What you need to do:
Which lines in the records below include the word "following"? Report each of them in full.

[[ Given information, beginning ]]

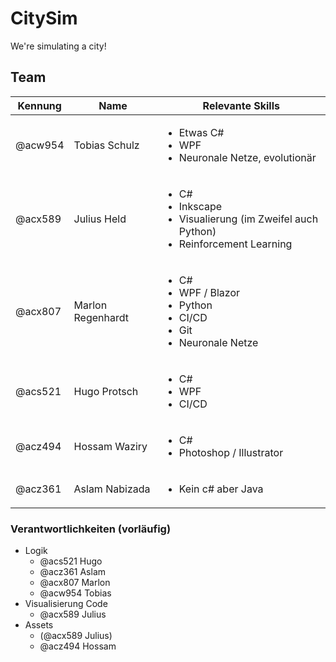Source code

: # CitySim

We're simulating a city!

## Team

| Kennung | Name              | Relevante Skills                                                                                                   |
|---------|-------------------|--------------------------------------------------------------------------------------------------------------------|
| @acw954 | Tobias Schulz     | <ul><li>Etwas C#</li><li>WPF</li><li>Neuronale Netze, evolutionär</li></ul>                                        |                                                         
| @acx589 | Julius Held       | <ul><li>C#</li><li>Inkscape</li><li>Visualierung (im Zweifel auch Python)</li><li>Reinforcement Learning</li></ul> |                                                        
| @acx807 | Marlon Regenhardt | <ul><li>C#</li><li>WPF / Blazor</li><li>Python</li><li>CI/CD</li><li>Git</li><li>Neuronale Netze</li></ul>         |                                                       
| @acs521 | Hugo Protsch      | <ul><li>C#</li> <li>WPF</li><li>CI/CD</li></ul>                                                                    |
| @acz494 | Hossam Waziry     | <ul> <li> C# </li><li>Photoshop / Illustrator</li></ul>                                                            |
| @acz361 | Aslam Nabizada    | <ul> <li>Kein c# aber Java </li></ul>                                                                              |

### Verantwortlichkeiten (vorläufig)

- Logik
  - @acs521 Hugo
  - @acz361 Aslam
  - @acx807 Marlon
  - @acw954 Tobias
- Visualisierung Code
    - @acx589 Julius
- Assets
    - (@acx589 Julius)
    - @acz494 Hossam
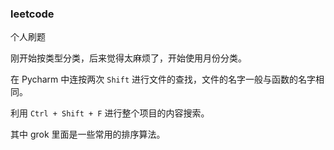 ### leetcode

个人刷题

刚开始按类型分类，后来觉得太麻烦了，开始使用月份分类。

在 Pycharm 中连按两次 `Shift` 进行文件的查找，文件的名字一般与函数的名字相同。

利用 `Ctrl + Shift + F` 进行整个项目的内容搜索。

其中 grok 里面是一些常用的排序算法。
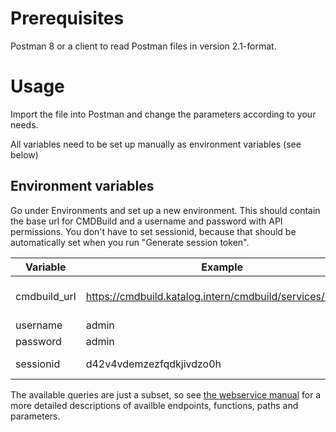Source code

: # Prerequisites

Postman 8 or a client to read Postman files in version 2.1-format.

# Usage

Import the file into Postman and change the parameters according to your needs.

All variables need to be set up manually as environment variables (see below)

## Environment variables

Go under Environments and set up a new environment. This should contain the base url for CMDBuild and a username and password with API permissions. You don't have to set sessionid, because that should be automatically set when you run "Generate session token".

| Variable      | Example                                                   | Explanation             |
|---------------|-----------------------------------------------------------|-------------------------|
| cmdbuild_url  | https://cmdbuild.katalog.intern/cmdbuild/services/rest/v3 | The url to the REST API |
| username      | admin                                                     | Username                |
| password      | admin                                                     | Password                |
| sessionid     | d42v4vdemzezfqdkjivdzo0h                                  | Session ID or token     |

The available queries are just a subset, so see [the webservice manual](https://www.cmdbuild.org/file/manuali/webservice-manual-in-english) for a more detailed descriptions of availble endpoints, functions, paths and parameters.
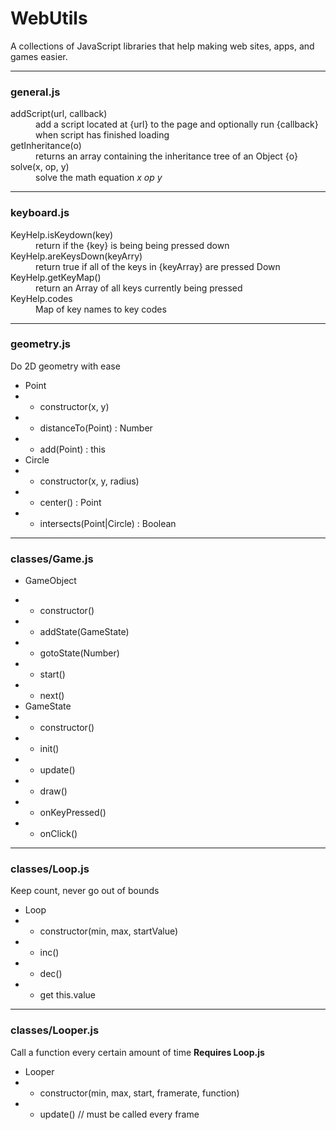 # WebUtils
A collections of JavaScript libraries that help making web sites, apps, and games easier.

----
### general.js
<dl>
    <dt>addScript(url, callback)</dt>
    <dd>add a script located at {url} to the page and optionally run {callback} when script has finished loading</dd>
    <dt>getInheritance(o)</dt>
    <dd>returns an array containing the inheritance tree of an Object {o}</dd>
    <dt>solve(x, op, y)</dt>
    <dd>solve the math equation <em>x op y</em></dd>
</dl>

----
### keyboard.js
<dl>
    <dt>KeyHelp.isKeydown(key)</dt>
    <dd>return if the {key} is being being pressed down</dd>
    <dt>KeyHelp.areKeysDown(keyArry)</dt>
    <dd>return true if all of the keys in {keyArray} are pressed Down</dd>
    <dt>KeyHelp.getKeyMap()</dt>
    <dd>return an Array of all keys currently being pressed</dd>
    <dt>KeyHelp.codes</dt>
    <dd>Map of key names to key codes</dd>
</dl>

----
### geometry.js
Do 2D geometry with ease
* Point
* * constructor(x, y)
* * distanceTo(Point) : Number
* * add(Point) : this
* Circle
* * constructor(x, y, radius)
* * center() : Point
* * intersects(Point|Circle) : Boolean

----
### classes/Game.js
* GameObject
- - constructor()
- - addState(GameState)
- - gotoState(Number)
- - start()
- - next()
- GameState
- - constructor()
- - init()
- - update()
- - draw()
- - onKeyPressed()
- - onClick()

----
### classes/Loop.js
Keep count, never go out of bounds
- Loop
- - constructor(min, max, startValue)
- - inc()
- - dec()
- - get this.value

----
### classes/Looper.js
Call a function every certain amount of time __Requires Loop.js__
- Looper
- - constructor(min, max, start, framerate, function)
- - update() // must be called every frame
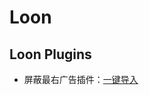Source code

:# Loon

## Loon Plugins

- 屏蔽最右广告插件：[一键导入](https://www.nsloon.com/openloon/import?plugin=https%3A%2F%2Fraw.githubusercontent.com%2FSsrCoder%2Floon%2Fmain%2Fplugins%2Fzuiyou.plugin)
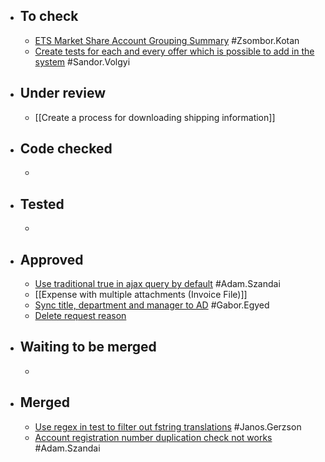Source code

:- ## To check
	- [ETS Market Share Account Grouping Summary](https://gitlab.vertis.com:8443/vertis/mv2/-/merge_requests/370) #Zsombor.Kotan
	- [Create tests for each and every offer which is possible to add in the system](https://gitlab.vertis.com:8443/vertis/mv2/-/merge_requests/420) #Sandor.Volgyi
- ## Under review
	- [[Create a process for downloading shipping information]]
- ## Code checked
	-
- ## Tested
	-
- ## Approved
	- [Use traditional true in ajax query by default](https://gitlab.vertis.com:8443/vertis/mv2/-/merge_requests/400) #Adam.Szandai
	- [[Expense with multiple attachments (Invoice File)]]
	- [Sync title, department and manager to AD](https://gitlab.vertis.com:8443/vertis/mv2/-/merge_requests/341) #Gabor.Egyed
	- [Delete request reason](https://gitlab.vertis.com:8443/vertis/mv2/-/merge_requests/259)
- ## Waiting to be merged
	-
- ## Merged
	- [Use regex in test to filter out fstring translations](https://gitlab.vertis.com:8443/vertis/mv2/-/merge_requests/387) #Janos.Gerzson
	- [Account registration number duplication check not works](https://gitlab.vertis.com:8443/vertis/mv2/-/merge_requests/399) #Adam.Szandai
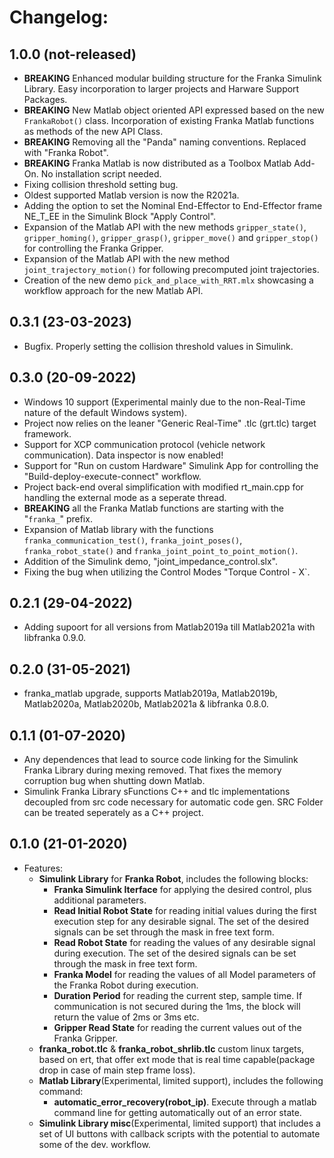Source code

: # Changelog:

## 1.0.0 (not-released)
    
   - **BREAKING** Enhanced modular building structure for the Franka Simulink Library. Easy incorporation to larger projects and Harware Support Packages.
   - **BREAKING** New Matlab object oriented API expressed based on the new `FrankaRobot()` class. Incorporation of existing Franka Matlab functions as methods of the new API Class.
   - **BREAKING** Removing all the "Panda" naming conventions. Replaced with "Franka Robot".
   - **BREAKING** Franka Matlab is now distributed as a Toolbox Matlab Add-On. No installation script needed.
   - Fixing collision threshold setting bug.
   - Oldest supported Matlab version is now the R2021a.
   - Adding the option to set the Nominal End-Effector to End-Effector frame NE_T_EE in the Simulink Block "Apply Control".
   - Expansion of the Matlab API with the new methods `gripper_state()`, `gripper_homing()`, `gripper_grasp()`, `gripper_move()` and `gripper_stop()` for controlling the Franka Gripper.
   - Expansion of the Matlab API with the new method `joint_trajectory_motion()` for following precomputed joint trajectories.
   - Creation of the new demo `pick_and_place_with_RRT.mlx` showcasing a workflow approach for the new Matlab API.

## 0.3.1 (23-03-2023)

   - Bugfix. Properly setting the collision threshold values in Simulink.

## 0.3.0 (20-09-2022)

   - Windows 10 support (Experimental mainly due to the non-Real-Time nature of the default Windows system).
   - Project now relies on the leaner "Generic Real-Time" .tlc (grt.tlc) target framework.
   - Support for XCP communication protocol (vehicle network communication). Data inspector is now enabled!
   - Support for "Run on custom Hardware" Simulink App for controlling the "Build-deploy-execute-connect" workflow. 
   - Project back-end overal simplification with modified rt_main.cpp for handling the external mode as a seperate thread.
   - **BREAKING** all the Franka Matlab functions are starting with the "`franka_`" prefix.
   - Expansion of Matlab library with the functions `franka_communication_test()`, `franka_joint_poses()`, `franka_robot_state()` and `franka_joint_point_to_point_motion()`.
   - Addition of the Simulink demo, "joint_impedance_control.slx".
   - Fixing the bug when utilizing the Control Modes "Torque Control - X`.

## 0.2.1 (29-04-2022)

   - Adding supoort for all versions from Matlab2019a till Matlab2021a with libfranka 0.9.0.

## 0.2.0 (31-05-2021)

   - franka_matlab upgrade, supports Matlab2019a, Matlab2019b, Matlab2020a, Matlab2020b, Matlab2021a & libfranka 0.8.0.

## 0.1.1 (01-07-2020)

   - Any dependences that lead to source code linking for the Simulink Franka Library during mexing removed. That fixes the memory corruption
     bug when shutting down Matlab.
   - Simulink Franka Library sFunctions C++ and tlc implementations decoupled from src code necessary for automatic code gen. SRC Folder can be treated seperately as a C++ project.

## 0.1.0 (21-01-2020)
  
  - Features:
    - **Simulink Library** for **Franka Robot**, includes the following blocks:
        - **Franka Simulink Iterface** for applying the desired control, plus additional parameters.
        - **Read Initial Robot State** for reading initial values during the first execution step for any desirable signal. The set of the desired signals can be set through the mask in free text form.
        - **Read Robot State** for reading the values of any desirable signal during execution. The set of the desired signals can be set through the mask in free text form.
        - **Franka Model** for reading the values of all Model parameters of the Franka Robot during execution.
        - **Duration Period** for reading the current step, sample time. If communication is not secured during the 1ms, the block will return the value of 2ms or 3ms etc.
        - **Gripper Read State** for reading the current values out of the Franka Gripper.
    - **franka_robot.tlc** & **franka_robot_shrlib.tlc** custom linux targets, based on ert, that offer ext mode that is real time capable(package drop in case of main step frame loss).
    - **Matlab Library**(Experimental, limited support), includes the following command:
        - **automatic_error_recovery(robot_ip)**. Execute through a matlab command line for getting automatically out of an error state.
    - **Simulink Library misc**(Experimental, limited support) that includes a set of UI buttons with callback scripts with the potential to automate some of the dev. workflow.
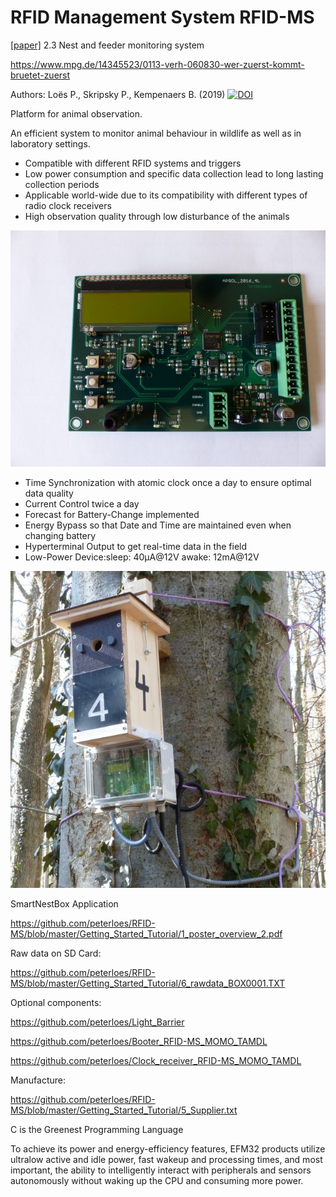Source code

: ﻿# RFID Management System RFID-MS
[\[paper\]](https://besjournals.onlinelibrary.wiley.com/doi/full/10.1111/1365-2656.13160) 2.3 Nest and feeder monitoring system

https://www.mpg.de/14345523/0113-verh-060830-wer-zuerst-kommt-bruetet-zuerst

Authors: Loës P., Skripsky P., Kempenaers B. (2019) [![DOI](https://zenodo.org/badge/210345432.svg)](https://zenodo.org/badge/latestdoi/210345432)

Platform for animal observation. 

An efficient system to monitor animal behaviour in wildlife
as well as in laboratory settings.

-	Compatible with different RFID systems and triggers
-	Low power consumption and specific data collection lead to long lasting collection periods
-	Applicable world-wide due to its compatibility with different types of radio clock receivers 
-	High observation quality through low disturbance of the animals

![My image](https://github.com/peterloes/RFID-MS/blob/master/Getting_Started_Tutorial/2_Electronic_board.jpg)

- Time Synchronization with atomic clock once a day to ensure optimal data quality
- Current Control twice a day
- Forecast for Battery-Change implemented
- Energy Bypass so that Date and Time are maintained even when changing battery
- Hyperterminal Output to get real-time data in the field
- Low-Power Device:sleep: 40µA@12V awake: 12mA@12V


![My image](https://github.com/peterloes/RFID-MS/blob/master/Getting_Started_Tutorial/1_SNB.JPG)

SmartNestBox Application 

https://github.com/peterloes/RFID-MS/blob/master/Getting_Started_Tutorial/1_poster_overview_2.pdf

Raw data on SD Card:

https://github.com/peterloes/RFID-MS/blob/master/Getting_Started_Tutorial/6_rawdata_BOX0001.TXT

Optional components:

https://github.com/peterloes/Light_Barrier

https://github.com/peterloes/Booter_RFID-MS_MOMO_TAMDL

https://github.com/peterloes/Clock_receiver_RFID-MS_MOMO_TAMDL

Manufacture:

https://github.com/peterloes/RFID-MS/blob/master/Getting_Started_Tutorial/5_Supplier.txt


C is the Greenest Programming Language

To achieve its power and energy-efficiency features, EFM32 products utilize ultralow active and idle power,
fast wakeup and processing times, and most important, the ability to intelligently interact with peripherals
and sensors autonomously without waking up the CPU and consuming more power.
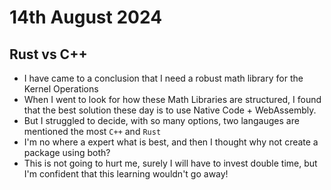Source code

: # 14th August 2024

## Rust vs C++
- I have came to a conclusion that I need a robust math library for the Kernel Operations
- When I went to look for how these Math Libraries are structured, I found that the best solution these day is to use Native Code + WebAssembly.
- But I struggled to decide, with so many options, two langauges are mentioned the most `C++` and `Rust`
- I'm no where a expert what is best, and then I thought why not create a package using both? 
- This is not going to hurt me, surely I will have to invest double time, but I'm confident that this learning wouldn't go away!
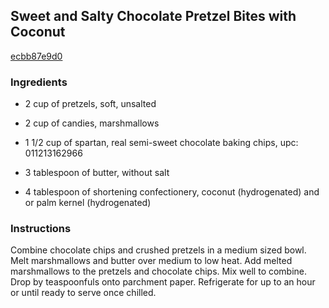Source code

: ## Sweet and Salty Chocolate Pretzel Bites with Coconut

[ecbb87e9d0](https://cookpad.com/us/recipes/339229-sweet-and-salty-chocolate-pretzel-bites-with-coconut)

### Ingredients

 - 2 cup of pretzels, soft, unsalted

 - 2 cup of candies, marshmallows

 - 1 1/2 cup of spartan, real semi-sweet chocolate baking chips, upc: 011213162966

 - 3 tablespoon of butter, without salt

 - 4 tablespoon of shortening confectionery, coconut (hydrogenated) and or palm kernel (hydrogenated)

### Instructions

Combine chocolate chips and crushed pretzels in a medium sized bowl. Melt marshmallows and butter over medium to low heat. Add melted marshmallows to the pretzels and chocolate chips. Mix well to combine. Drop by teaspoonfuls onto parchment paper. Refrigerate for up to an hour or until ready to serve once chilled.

[[ Given information, end ]]

Task result:
   - Expansion of the Matlab API with the new method `joint_trajectory_motion()` for following precomputed joint trajectories.
    - **Simulink Library** for **Franka Robot**, includes the following blocks:
    - **Matlab Library**(Experimental, limited support), includes the following command:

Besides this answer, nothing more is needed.